Instructions to follow: Which lines in the listing below contain the word "only"? Copy each one.

'''

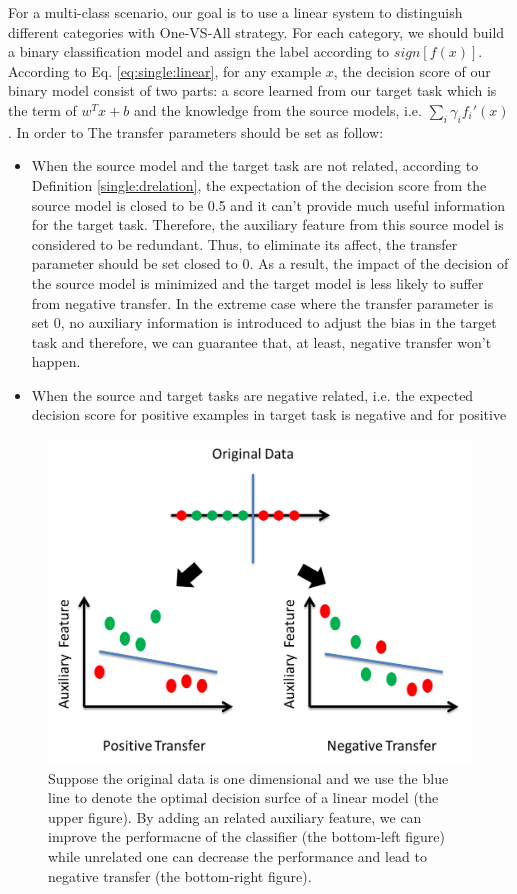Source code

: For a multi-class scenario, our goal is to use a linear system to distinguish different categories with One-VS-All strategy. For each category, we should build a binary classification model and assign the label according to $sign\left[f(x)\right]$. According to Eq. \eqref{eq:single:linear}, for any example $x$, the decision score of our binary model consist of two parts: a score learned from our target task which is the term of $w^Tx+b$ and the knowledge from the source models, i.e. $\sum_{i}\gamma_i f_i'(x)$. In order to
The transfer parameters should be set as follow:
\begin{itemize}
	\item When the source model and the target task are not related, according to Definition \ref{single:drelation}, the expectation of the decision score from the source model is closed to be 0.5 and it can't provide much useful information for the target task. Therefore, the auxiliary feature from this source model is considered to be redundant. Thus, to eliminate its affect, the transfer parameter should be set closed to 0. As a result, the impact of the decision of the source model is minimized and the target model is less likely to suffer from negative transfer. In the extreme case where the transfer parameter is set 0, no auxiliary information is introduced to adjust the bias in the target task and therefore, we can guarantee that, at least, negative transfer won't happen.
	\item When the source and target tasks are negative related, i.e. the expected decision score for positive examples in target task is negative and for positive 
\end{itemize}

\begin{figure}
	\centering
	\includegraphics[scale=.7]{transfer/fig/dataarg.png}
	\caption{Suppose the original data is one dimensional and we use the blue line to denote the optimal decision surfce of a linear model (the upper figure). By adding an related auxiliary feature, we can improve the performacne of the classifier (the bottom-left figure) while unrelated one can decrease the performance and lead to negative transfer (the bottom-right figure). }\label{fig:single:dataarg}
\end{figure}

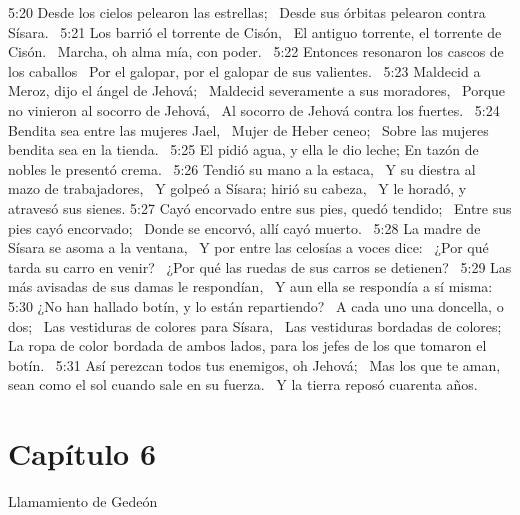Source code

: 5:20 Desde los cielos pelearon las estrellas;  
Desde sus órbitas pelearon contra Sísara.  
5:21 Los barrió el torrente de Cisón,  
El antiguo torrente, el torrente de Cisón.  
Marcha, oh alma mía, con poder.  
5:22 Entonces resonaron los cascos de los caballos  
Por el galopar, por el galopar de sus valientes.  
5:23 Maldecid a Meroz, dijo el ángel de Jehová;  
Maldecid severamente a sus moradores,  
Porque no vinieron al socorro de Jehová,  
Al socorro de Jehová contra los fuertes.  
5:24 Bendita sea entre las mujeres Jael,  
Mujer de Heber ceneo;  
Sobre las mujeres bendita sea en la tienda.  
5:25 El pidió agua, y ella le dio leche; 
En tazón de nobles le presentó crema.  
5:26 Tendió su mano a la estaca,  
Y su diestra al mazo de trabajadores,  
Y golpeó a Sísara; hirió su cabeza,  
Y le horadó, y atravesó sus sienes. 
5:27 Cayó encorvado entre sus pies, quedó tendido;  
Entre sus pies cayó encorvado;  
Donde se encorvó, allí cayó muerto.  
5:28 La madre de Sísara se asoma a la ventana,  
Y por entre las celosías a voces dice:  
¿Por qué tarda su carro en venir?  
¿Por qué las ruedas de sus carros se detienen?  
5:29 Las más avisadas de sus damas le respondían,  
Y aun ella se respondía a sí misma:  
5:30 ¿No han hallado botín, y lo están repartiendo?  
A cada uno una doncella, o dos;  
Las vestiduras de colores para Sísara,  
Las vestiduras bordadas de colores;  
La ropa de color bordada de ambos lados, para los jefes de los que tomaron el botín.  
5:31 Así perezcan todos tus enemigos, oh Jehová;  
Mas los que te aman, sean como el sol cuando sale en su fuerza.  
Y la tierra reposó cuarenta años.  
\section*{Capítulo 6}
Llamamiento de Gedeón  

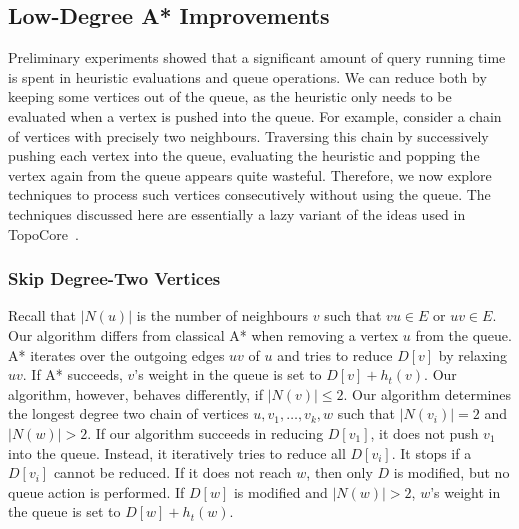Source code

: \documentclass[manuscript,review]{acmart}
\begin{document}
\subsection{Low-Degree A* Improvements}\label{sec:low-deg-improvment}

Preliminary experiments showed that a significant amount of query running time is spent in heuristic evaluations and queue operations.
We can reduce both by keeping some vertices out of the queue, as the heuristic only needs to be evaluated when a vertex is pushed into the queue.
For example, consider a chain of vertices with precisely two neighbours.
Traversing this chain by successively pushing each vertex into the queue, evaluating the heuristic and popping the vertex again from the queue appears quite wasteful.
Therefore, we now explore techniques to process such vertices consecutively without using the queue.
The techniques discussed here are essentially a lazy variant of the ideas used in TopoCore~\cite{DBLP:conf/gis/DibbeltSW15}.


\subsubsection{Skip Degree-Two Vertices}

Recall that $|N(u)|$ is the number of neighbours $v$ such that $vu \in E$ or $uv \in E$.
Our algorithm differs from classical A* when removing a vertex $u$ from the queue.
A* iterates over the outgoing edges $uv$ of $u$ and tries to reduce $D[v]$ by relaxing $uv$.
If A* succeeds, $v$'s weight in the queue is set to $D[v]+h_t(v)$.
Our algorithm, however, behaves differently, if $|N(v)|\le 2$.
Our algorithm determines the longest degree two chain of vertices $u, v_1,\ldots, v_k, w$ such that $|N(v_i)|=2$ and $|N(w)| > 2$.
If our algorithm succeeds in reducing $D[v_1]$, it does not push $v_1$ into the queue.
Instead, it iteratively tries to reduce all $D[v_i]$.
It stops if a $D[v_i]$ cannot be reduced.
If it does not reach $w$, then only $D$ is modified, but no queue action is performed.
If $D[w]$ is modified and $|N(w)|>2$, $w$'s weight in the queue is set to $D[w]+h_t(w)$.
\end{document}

'''
'''

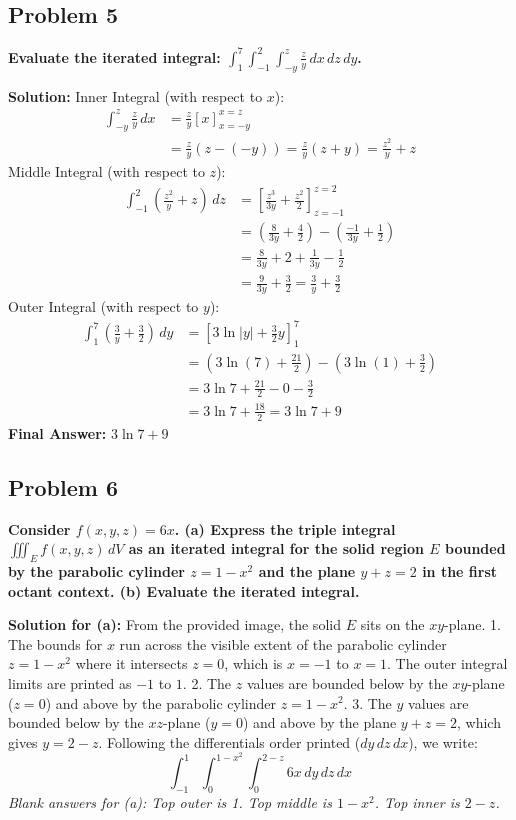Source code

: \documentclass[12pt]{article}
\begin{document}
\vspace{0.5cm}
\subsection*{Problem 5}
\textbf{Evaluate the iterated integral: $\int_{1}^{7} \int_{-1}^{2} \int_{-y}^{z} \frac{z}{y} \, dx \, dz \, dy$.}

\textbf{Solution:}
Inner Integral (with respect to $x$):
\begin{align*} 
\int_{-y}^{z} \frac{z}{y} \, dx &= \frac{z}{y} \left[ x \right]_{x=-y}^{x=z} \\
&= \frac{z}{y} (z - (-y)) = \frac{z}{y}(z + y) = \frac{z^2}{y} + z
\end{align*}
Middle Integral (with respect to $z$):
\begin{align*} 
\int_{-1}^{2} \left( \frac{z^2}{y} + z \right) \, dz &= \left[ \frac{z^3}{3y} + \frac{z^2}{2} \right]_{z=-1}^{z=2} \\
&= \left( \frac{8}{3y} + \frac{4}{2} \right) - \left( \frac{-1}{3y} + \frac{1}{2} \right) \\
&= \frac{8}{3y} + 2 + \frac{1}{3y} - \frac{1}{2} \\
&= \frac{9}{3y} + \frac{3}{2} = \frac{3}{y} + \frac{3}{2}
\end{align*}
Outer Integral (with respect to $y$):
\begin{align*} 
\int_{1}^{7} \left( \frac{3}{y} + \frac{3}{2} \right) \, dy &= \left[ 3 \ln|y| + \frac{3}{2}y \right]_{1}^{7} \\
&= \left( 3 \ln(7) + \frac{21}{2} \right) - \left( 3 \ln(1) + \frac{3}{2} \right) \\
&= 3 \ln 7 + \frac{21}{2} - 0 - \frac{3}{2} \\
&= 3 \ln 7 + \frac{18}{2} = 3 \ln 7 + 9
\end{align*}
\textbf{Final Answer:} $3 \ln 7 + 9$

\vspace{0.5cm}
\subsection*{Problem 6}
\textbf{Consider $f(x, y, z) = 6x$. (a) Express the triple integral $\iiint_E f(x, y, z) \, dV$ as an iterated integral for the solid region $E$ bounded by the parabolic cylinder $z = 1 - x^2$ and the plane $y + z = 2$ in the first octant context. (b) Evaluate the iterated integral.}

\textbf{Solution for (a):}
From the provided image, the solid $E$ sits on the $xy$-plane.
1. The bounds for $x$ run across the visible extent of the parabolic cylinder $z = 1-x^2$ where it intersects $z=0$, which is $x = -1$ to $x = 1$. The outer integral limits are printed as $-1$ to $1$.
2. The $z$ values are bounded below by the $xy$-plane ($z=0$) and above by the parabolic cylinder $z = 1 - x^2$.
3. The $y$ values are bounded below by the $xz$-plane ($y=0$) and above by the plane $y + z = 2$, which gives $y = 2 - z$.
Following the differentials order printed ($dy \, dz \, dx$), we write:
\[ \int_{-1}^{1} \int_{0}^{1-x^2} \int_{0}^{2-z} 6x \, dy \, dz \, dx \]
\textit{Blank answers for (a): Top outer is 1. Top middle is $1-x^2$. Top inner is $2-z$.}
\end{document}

'''
'''

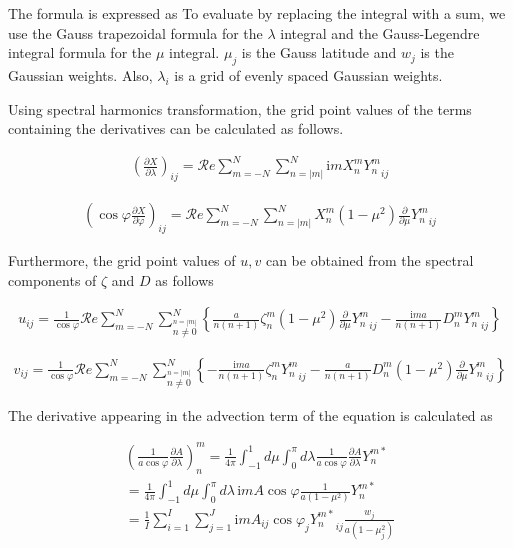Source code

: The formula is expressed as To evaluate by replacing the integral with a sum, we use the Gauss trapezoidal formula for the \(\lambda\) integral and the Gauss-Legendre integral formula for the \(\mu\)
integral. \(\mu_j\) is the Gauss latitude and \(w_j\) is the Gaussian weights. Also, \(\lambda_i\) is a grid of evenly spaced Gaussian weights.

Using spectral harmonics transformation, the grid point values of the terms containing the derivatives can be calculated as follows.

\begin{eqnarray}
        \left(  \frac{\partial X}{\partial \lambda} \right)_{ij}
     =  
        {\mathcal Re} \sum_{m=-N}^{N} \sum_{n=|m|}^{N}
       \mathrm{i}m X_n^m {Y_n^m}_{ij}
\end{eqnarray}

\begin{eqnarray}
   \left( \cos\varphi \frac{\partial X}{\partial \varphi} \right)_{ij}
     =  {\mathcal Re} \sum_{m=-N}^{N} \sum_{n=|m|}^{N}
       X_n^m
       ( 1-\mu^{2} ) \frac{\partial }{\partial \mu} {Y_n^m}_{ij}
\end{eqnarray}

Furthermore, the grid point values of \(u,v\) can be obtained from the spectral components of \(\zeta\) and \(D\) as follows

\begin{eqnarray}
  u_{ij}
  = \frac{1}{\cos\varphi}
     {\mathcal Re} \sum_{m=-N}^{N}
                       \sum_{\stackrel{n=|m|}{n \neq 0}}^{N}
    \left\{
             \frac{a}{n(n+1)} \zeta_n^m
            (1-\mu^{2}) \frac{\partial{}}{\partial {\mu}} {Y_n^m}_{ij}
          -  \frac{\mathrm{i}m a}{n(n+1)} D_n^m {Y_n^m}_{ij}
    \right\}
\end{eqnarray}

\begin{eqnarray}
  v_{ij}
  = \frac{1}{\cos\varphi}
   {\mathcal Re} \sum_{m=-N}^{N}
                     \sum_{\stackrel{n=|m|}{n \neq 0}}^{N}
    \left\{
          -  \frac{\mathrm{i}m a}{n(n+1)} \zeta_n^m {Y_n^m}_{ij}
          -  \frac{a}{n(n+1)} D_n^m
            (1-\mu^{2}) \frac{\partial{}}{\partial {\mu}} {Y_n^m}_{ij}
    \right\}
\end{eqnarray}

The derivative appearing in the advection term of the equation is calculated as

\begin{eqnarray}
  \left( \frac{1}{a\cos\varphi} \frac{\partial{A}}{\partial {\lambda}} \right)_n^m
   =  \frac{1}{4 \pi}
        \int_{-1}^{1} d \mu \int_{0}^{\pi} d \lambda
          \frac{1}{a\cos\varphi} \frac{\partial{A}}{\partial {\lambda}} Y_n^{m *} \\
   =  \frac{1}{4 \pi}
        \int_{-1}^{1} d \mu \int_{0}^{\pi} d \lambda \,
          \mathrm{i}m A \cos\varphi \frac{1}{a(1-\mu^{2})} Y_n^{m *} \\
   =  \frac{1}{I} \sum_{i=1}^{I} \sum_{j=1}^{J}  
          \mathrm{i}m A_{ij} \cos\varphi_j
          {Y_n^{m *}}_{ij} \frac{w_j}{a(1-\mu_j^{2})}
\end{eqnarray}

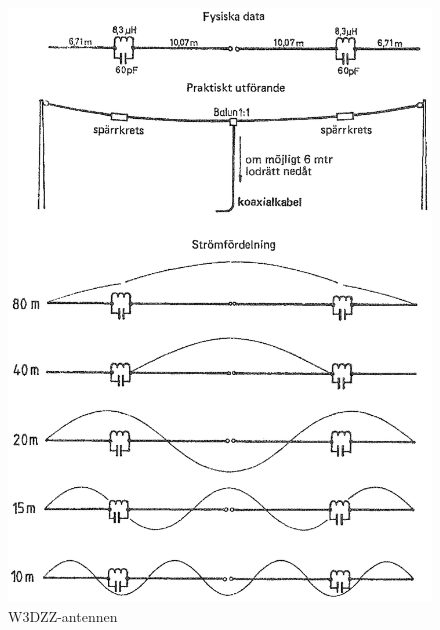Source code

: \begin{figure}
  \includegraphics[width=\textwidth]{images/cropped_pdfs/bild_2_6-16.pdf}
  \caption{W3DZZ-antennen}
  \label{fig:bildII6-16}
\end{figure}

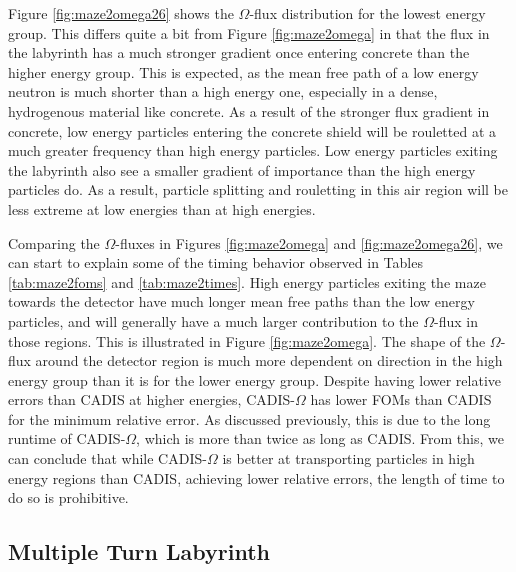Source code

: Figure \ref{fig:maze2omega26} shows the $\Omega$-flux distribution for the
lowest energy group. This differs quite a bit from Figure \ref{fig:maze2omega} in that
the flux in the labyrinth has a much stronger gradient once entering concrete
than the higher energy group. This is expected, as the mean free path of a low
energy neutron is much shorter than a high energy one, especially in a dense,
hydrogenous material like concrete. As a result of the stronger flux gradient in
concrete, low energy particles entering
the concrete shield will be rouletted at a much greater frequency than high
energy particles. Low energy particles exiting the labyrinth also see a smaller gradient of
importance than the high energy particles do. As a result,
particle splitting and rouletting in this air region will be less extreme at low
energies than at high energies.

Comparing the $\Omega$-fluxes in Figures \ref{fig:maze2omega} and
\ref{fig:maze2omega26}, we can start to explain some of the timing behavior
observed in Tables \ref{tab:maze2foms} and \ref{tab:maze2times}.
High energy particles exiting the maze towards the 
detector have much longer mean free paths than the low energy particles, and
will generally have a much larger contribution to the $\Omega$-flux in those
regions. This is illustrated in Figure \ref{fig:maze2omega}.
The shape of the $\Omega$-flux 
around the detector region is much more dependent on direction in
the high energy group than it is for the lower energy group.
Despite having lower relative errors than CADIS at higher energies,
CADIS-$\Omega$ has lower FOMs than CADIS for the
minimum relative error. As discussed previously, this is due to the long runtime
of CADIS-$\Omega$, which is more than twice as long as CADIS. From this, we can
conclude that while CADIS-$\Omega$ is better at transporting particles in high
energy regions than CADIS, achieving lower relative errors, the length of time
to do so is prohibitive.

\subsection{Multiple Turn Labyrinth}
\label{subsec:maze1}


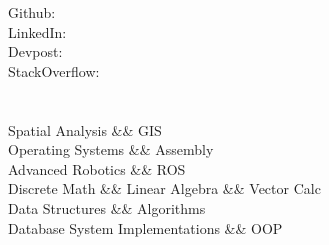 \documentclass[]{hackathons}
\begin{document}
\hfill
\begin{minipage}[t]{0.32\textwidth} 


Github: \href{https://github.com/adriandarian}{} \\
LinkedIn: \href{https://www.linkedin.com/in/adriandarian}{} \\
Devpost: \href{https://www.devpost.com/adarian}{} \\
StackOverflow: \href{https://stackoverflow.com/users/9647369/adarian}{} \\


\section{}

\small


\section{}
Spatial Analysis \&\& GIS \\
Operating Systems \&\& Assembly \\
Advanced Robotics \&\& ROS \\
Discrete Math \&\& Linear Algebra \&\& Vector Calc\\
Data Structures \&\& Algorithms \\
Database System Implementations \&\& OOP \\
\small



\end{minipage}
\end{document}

'''

Task response:
We can reduce both by keeping some vertices out of the queue, as the heuristic only needs to be evaluated when a vertex is pushed into the queue.
If it does not reach $w$, then only $D$ is modified, but no queue action is performed.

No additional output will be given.